Amina J. Mohammed of Nigeria. UN Photo/Mark Garten

A few blocks from Trump Tower another global leader is assembling his cabinet. So far it’s all women.

A few blocks from the Trump Tower, another global leader is assembling his cabinet ahead of taking office in January. And so far, women outnumber men 3 to 0.

Antonio Guterres, the incoming UN Secretary General, announced his first three key administration posts yesterday. This includes the selection of Amina Mohammad of Nigeria as his Deputy Secretary General.

Mohammad is currently the minister of the environment in Nigeria and has served in UN posts in the past. Most recently she was tapped by Ban Ki Moon to coordinate the process that eventually lead to the adoption of the Sustainable Development Goals in September 2015.
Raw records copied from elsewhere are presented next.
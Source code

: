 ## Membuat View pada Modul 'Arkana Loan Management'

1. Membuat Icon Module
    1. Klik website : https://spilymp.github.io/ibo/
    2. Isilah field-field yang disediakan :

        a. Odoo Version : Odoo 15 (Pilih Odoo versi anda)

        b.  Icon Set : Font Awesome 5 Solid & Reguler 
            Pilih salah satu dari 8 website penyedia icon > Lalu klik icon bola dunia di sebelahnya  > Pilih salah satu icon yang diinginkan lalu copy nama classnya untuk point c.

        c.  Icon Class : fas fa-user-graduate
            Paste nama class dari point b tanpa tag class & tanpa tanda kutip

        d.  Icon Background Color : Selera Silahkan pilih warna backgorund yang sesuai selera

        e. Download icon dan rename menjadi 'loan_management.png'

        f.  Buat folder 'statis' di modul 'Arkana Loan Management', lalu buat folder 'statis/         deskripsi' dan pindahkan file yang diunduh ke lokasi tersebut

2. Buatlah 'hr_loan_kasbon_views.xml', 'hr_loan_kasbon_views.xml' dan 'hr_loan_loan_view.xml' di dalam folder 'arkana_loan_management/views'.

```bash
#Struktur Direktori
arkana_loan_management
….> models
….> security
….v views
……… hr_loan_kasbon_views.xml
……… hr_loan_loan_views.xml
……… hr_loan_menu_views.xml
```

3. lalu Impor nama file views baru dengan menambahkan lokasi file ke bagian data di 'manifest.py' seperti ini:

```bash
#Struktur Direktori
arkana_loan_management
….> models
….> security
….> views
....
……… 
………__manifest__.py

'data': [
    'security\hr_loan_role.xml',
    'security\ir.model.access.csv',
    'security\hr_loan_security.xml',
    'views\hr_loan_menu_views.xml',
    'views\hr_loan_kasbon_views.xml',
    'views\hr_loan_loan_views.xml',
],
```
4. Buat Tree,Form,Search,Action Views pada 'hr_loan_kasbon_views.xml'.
In January of that year, she told me that she saw her role as “keeping the highest possible ambition” when negotiations for the final draft of the SDGs began in earnest. To that end, she was largely successful. Several goals call for the “elimination” of a global ill–like extreme poverty– as opposed to simply reducing it.

This role compelled her to coordinate across UN agencies and with nearly every UN member state to advance a global development agenda. We can expect that with this pick, the Sustainable Development agenda’s fifteen year plan will be a top priority during the administration of Antonio Guterres.
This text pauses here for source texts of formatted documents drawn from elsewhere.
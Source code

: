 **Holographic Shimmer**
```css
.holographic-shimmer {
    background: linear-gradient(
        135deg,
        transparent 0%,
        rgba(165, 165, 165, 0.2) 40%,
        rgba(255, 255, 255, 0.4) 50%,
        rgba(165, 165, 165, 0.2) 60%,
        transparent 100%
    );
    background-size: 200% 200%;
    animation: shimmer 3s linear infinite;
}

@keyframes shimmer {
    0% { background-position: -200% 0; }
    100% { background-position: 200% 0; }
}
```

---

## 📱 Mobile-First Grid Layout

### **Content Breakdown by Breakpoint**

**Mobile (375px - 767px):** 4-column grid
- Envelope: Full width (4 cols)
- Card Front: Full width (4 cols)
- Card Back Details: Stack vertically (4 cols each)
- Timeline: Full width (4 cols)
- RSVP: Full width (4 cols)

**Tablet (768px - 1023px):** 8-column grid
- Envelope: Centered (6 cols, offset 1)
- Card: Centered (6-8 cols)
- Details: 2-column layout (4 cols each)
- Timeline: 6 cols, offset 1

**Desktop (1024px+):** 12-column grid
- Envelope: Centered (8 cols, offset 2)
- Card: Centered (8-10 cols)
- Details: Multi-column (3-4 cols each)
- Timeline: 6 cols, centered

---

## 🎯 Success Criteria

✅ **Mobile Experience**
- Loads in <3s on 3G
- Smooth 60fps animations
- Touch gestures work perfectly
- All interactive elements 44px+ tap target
Listen: Incoming deputy secretary general Amina Mohammad discusses coalition-building to fight extreme poverty. (Interview with Amina Mohammad begins at minute 20)

Mohammad will be the second woman to serve as the second in command at the UN. (In 2006 Ban tapped the Tanzanian diplomat Asha Rose Migiro to serve as his deputy.) Guterres’ other picks include the Brazilian diplomat Maria Luiza Ribeiro Viotti as his chief of staff and Kyung-wha Kang of South Korea in the new role of special policy advisor.

Guterres’ picks are significant for the fact that there was profound disappointment among many member states that female candidates for Secretary General were passed over. And, in general, there is a significant gender imbalance among top posts at the United Nations. Guterres acknowledged as much in his inauguration address last week when he pledged to “reach full gender parity at the Under-Secretary-General and Assistant Secretary-General levels, including special representatives and special envoys,” by the end of his term.

These picks suggest that he is off to a decent start.